Terbinefine, butenafine, econazole,
miconazole, ketoconazole, cloritromazole, dan ciclopirox merupakan contoh obat antifungal topikal yang biasa
diberikan dalam kasus dermatofitosis. Obat topikal ini bersifat menyembuhkan
hanya untuk daerah yang terinfeksi (dalam skala kecil), sehingga untuk
menangani kasus dermatofitosis yang infeksinya lebih besar atau bersifat
kronis, obat yang diberikan secara oral perlu diberikan karena dapat melakukan
penetrasi pada rambut dibandingkan obat topikal yang tidak dapat mencapai ke
dalam permukaan kulit (Lopes Louro, 2019).
Tabel 1
Jumlah Penggunaan Obat Antifungal Dalam Menangani Kasus Dermatofitosis
Kasus |
Jenis Obat |
Jumlah Penggunaan |
Persentase (%) |
Dermatofitosis |
Ketokonazole |
2 |
5.13 |
Itraconazole |
25 |
64.10 |
|
Salep Racikan |
11 |
28.21 |
|
Griseofulvin |
1 |
2.56 |
|
Jumlah |
39 |
100 |
Dalam rentang waktu dua
tahun dengan jumlah kasus dermatofitosis sebanyak 39 kasus, pemberian obat
antifungal yang diberikan berupa ketoconazole, itraconazole, salep racikan, dan
griseofulvin. Jenis obat ketoconazole menunjukkan angka persentase penggunaan
5.13%, itracoynazole 64.10%, salep racikan 28.21%, dan griseofulvin sebanyak
2.56% dari total kasus dermatofitosis. Menurut (Harding et al., 2010)

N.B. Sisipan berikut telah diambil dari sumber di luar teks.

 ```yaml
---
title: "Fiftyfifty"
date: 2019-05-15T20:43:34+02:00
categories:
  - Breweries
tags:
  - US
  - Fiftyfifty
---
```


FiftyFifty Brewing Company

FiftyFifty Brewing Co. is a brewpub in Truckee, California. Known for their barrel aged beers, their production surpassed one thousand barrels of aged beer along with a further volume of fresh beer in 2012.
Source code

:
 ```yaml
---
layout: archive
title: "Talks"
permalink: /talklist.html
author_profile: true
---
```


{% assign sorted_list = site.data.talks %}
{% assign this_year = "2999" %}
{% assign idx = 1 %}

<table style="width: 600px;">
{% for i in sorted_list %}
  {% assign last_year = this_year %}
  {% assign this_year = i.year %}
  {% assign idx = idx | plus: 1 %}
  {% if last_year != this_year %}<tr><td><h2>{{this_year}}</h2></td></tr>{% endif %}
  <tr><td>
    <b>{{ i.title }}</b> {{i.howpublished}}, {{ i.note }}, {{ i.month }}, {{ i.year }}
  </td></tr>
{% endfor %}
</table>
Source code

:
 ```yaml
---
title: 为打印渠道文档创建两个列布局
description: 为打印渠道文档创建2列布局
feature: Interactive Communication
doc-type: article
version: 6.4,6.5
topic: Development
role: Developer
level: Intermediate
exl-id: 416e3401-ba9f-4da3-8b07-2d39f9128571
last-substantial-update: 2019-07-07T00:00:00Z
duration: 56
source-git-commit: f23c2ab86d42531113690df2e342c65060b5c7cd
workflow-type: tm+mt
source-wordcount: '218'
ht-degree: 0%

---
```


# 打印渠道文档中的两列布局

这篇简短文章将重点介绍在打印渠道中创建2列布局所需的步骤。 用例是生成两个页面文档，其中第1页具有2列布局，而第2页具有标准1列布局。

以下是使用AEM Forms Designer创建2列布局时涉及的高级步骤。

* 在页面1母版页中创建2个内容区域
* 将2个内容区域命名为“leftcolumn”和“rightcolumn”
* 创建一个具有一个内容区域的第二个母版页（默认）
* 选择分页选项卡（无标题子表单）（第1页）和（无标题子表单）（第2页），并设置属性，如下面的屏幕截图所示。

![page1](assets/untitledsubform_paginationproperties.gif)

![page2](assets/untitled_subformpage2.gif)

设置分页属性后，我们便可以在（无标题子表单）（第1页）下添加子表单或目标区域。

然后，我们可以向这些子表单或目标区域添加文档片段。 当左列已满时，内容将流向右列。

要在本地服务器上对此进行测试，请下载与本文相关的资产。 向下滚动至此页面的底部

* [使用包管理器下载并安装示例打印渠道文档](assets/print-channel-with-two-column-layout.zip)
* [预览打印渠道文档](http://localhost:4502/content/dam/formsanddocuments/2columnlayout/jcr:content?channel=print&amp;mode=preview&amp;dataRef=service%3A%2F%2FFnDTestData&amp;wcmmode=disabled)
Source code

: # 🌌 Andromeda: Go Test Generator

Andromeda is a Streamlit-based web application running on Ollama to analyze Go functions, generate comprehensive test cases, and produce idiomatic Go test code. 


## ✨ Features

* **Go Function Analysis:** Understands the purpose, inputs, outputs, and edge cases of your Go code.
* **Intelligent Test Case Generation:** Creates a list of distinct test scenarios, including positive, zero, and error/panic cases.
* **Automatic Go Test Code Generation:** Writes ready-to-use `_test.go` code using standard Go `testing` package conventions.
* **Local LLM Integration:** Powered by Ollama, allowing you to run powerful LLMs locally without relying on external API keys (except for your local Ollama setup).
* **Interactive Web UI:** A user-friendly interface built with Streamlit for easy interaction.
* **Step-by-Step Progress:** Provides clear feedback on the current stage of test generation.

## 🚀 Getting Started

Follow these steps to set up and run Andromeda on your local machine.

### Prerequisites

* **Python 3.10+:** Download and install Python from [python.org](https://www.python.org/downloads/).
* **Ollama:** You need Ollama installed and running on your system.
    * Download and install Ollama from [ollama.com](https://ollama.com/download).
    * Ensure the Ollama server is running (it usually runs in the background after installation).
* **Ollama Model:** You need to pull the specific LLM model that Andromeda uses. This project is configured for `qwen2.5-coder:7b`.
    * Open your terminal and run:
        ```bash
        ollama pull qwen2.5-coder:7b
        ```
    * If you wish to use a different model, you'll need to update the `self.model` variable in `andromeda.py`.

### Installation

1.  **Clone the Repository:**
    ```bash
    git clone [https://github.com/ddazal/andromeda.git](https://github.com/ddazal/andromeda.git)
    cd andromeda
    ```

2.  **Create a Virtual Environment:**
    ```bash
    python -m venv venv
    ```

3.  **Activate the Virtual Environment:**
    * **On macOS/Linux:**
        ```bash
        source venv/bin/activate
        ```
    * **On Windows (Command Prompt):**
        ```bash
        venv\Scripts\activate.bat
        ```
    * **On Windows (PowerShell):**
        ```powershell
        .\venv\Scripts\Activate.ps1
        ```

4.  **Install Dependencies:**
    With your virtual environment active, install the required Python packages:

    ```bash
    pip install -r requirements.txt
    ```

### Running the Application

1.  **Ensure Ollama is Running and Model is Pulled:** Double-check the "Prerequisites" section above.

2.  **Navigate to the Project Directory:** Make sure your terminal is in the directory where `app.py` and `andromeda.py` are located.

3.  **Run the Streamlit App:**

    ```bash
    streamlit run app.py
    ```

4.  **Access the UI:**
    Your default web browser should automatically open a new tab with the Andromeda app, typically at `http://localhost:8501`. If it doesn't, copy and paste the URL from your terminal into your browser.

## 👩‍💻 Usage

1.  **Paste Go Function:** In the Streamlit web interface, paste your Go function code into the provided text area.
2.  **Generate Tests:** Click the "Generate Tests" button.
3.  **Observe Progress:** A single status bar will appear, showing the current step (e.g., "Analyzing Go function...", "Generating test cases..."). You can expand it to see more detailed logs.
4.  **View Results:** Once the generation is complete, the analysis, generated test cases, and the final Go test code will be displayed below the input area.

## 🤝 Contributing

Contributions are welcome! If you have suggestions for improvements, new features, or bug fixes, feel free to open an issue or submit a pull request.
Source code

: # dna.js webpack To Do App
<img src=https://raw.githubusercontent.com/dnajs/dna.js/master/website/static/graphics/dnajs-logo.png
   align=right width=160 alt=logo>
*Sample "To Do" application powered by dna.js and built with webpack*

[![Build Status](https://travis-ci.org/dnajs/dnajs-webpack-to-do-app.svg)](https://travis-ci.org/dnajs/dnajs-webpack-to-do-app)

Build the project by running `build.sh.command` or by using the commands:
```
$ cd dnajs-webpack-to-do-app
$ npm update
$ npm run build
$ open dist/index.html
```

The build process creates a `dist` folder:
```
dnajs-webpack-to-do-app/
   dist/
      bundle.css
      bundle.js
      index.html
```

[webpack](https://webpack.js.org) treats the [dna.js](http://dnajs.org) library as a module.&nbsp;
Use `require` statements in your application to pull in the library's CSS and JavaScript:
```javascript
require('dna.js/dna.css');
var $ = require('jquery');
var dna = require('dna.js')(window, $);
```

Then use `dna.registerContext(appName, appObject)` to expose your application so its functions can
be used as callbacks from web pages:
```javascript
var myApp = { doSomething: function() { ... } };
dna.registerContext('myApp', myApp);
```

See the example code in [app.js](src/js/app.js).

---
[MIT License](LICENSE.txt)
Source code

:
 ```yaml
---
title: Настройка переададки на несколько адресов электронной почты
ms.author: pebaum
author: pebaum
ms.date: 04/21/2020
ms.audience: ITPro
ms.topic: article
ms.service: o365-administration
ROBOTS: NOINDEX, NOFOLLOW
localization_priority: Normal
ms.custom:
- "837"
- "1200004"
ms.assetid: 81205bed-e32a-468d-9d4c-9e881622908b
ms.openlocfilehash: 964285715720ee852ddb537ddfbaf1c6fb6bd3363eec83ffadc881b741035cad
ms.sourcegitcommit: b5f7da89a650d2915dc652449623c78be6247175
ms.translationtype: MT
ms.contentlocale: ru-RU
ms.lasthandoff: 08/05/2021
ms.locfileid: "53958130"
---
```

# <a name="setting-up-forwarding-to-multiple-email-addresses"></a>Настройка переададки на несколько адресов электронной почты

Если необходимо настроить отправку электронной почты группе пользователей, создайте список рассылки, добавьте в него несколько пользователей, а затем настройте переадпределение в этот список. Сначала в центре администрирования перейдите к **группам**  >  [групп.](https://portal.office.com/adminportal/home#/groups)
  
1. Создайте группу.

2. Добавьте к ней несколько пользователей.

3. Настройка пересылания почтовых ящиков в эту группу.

itraconazole dan ketoconazole merupakan obat antifungal yang efektif untuk
pengobatan dermatofitosis. Kebanyakan antifungal bersifat fungistatik (Aranceta et al., 2003)
namun dapat menjadi fungisida dalam konsentrasi yang lebih tinggi (MIMS 2012). Grafik
penggunaan obat antifungal di klinik hewan Starvet dalam waktu dua tahun dapat
dilihat di Grafik 1.
Grafik 1
Penggunaan Obat Antifungal Di Klinik Hewan Starvet Bogor
Berdasar penelitian yang
dilakukan, obat antifungal yang memiliki jumlah penggunaan tertinggi dalam
menangani kasus dermatofitosis yaitu itraconazole. Hal ini disebabkan karena
itraconazole lebih efektif dan lebih aman untuk menangani dermatofitosis
dibandingkan ketoconazole (Thakare et al., 2019).
Itraconazole tergolong obat oral yang memiliki harga murah, meskipun tidak
tersedia secara umum terutama di negara berkembang (Lestner & Hope, 2013). Itraconazole
adalah obat pilihan terhadap infeksi dermatofita dengan kontraindikasinya
adalah hewan yang sedang bunting. Sejak tahun 1983, itraconazole telah
ditetapkan sebagai obat yang aman dan efektif dalam menangani berbagai kasus
penyakit kulit. Itraconazole terbukti efektif dalam mengobati pasien yang
menderita mikosis superfisial termasuk oral dan vaginal candidiasis,
dermatofitosis, dan bahkan mikosis sistemik (Ding & Lou, 2011). Farmakokinetik
dari itraconazole sangat bervariasi (Conway et al., 2004). Penyerapan
itraconazole sangat tergantung pada pH lambung dan keberadaan makanan.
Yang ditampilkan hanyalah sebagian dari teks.